Karen w arenson biography
He became a good source of mine. But again, the light went off in my head and I said, I think there's a lot more to learn. I could learn it on the job, but maybe I should learn it faster. I looked at MBA programs. Actually, I looked around for a couple of courses to take in finance and accounting and discovered that I couldn't find any you could just take a little bit.
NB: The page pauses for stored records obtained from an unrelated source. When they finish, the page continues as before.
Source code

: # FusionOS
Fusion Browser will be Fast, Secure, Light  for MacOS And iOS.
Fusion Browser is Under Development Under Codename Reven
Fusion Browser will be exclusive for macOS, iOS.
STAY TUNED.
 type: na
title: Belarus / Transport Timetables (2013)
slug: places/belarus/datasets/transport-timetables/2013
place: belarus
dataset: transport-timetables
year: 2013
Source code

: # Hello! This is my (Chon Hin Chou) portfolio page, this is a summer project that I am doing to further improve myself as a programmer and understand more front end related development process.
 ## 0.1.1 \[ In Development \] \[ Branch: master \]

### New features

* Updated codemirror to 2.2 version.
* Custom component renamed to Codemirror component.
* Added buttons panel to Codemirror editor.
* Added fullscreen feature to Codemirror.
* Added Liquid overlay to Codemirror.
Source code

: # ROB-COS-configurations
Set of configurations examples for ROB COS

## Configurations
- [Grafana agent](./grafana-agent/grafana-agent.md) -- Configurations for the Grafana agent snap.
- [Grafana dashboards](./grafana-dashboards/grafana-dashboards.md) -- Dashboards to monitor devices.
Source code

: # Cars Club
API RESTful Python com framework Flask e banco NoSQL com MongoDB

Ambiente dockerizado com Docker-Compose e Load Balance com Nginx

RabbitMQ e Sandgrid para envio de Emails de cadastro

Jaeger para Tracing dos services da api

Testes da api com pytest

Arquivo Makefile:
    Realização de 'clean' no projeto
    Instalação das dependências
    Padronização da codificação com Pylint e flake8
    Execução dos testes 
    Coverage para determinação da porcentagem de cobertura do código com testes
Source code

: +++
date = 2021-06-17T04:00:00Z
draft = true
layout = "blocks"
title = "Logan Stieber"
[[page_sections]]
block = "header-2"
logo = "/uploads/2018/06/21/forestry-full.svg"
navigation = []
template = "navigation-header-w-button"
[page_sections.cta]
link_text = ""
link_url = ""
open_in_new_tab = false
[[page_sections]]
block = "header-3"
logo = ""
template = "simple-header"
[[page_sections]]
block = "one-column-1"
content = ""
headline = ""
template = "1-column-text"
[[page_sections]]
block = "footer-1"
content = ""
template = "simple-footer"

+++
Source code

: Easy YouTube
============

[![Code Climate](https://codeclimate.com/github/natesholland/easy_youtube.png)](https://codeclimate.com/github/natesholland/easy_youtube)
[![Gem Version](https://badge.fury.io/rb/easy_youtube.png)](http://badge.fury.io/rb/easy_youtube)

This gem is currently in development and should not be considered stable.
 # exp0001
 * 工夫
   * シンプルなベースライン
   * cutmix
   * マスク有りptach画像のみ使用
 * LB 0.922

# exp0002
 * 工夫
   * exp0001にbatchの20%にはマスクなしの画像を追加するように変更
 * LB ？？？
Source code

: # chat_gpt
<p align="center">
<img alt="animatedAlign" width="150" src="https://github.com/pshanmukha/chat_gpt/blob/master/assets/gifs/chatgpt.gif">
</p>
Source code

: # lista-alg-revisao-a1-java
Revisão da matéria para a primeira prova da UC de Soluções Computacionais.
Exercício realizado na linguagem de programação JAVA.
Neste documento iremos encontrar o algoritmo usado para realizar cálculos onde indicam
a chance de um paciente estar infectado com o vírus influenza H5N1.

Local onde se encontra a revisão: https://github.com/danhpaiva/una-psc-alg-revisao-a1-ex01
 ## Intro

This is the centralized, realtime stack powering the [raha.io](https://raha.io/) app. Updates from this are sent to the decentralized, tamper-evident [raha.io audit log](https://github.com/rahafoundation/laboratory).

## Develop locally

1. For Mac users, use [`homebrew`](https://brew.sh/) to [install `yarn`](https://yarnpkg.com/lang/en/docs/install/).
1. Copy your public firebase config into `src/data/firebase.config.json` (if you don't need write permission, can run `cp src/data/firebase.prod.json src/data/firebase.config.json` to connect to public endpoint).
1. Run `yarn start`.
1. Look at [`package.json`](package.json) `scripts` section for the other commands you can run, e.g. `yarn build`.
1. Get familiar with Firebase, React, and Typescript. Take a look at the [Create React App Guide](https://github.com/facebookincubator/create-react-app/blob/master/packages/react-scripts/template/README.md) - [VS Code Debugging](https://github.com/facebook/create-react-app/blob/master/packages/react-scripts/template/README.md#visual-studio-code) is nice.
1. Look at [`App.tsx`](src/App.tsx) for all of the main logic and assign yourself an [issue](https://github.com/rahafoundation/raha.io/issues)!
The Internet didn't exist at that point. I got through finance and accounting. I loved them actually. I took Financial Institutions. I thought, maybe I'll keep going. I got into marketing. And I was sitting there one Saturday writing about plastic braided dog leashes and I thought, I don't care about this and that was the end of my MBA. I already had one Master's.
But it gave me another set of tools that were really helpful. I discovered over the years as I went into financial journalism, particularly at The Times, that there were lots of people who came in like I did without much background and I would give them quick tutorials. And I'd found some short booklets by then and said, here, this might help.
Back to the numbers, analytical. I specialized a lot in finance.
Karen w arenson biography: Karen W. Arenson is
I covered options and commodities because no one else wanted to touch them and I was game. They had to do with numbers. Trading, packaging mortgages, that was right up my alley. So when packaging mortgages began in the 70s I was there writing about it for the first time. I think I've wandered a bit, but that's how I got into it. I worked in the Chicago bureau of Business Week for roughly four years and found I did dive into some of the new areas that were developing; the first trading of financial futures on the Chicago Board of Trade, the development of options, all these new topics that no one else knew anything about either.
And even though we didn't have bylines in Business Week, I guess I began to develop a bit of a reputation for knowing about these things, and I began to get approached by other media. At some point, I talked to my Business Week editors about what my future looked like as I began to get offers. I picked up my husband, who had begun to practice law in Chicago.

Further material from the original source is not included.